Your answer should be an exact copy of the data.

__Saved data entries__
○ ○ ○ ○ ○
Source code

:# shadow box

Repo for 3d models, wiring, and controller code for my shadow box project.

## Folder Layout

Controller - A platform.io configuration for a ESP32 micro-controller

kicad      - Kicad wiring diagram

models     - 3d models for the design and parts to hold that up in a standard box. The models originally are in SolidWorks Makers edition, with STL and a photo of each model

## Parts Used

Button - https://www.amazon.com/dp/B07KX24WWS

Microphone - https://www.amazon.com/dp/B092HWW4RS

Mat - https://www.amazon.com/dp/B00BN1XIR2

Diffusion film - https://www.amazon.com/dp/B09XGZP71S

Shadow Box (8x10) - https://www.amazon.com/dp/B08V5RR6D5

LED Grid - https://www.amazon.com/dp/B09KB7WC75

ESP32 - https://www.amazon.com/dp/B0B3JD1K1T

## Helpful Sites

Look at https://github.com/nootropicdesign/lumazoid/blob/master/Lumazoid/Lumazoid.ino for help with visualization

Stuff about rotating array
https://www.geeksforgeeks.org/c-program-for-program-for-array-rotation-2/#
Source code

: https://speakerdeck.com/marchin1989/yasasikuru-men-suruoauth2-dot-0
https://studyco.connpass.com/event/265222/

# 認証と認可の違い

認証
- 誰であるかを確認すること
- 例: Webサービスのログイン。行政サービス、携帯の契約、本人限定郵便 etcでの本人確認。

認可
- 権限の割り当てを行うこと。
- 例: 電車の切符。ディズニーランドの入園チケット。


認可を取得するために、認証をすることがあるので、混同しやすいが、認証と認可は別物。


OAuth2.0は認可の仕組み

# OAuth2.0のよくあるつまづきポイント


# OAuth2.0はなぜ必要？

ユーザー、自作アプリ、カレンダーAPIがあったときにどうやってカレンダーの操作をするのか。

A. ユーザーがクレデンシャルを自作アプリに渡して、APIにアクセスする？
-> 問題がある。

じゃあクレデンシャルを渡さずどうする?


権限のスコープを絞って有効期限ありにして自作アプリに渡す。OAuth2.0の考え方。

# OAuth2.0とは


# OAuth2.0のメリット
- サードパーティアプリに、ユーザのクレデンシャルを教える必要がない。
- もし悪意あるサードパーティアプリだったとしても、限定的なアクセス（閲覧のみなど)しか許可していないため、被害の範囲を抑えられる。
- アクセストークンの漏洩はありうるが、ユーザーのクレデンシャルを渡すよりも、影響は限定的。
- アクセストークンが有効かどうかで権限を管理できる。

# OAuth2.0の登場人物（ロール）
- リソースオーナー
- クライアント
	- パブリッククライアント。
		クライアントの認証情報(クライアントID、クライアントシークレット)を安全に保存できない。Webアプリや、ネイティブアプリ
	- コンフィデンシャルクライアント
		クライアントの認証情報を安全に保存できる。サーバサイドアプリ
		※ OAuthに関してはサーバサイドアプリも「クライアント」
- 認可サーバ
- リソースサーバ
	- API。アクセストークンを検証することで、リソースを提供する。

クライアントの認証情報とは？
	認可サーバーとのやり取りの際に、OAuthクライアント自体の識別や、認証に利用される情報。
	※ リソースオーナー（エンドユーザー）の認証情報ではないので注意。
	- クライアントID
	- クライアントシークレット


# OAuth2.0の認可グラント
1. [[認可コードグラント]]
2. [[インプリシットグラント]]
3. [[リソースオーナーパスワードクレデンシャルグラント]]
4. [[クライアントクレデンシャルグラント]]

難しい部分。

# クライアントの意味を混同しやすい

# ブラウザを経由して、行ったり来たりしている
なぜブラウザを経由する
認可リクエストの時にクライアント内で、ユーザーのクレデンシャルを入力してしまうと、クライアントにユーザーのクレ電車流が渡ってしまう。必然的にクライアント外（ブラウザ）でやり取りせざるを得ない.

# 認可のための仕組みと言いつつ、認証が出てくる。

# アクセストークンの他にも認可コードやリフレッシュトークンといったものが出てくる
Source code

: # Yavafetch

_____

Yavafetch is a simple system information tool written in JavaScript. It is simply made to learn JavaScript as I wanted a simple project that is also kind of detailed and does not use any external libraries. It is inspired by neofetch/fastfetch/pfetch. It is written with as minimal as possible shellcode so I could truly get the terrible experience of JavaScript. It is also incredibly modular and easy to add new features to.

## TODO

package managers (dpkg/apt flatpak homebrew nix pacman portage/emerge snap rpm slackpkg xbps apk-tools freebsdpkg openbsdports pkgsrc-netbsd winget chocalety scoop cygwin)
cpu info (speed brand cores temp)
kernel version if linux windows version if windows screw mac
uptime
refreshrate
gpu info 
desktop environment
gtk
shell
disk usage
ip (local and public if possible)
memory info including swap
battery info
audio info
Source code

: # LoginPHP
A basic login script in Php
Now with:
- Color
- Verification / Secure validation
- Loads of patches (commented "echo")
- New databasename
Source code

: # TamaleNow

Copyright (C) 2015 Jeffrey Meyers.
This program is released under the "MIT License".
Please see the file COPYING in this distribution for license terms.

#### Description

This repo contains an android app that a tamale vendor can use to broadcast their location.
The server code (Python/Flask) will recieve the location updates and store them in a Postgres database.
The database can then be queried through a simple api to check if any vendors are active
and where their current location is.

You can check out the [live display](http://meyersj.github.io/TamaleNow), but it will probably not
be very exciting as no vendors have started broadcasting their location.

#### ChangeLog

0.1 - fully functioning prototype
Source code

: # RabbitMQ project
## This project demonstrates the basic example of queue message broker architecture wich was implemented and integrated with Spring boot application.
○ ○ ○ ○ ○
__Solution below__
Source code

:# shadow box

Repo for 3d models, wiring, and controller code for my shadow box project.

## Folder Layout

Controller - A platform.io configuration for a ESP32 micro-controller

kicad      - Kicad wiring diagram

models     - 3d models for the design and parts to hold that up in a standard box. The models originally are in SolidWorks Makers edition, with STL and a photo of each model

## Parts Used

Button - https://www.amazon.com/dp/B07KX24WWS

Microphone - https://www.amazon.com/dp/B092HWW4RS

Mat - https://www.amazon.com/dp/B00BN1XIR2

Diffusion film - https://www.amazon.com/dp/B09XGZP71S

Shadow Box (8x10) - https://www.amazon.com/dp/B08V5RR6D5

LED Grid - https://www.amazon.com/dp/B09KB7WC75

ESP32 - https://www.amazon.com/dp/B0B3JD1K1T

## Helpful Sites

Look at https://github.com/nootropicdesign/lumazoid/blob/master/Lumazoid/Lumazoid.ino for help with visualization

Stuff about rotating array
https://www.geeksforgeeks.org/c-program-for-program-for-array-rotation-2/#
Source code

: https://speakerdeck.com/marchin1989/yasasikuru-men-suruoauth2-dot-0
https://studyco.connpass.com/event/265222/

# 認証と認可の違い

認証
- 誰であるかを確認すること
- 例: Webサービスのログイン。行政サービス、携帯の契約、本人限定郵便 etcでの本人確認。

認可
- 権限の割り当てを行うこと。
- 例: 電車の切符。ディズニーランドの入園チケット。


認可を取得するために、認証をすることがあるので、混同しやすいが、認証と認可は別物。


OAuth2.0は認可の仕組み

# OAuth2.0のよくあるつまづきポイント


# OAuth2.0はなぜ必要？

ユーザー、自作アプリ、カレンダーAPIがあったときにどうやってカレンダーの操作をするのか。

A. ユーザーがクレデンシャルを自作アプリに渡して、APIにアクセスする？
-> 問題がある。

じゃあクレデンシャルを渡さずどうする?


権限のスコープを絞って有効期限ありにして自作アプリに渡す。OAuth2.0の考え方。

# OAuth2.0とは


# OAuth2.0のメリット
- サードパーティアプリに、ユーザのクレデンシャルを教える必要がない。
- もし悪意あるサードパーティアプリだったとしても、限定的なアクセス（閲覧のみなど)しか許可していないため、被害の範囲を抑えられる。
- アクセストークンの漏洩はありうるが、ユーザーのクレデンシャルを渡すよりも、影響は限定的。
- アクセストークンが有効かどうかで権限を管理できる。

# OAuth2.0の登場人物（ロール）
- リソースオーナー
- クライアント
	- パブリッククライアント。
		クライアントの認証情報(クライアントID、クライアントシークレット)を安全に保存できない。Webアプリや、ネイティブアプリ
	- コンフィデンシャルクライアント
		クライアントの認証情報を安全に保存できる。サーバサイドアプリ
		※ OAuthに関してはサーバサイドアプリも「クライアント」
- 認可サーバ
- リソースサーバ
	- API。アクセストークンを検証することで、リソースを提供する。

クライアントの認証情報とは？
	認可サーバーとのやり取りの際に、OAuthクライアント自体の識別や、認証に利用される情報。
	※ リソースオーナー（エンドユーザー）の認証情報ではないので注意。
	- クライアントID
	- クライアントシークレット


# OAuth2.0の認可グラント
1. [[認可コードグラント]]
2. [[インプリシットグラント]]
3. [[リソースオーナーパスワードクレデンシャルグラント]]
4. [[クライアントクレデンシャルグラント]]

難しい部分。

# クライアントの意味を混同しやすい

# ブラウザを経由して、行ったり来たりしている
なぜブラウザを経由する
認可リクエストの時にクライアント内で、ユーザーのクレデンシャルを入力してしまうと、クライアントにユーザーのクレ電車流が渡ってしまう。必然的にクライアント外（ブラウザ）でやり取りせざるを得ない.

# 認可のための仕組みと言いつつ、認証が出てくる。

# アクセストークンの他にも認可コードやリフレッシュトークンといったものが出てくる
Source code

: # Yavafetch

_____

Yavafetch is a simple system information tool written in JavaScript. It is simply made to learn JavaScript as I wanted a simple project that is also kind of detailed and does not use any external libraries. It is inspired by neofetch/fastfetch/pfetch. It is written with as minimal as possible shellcode so I could truly get the terrible experience of JavaScript. It is also incredibly modular and easy to add new features to.

## TODO

package managers (dpkg/apt flatpak homebrew nix pacman portage/emerge snap rpm slackpkg xbps apk-tools freebsdpkg openbsdports pkgsrc-netbsd winget chocalety scoop cygwin)
cpu info (speed brand cores temp)
kernel version if linux windows version if windows screw mac
uptime
refreshrate
gpu info 
desktop environment
gtk
shell
disk usage
ip (local and public if possible)
memory info including swap
battery info
audio info
Source code

: # LoginPHP
A basic login script in Php
Now with:
- Color
- Verification / Secure validation
- Loads of patches (commented "echo")
- New databasename
Source code

: # TamaleNow

Copyright (C) 2015 Jeffrey Meyers.
This program is released under the "MIT License".
Please see the file COPYING in this distribution for license terms.

#### Description

This repo contains an android app that a tamale vendor can use to broadcast their location.
The server code (Python/Flask) will recieve the location updates and store them in a Postgres database.
The database can then be queried through a simple api to check if any vendors are active
and where their current location is.

You can check out the [live display](http://meyersj.github.io/TamaleNow), but it will probably not
be very exciting as no vendors have started broadcasting their location.

#### ChangeLog

0.1 - fully functioning prototype
Source code

: # RabbitMQ project
## This project demonstrates the basic example of queue message broker architecture wich was implemented and integrated with Spring boot application.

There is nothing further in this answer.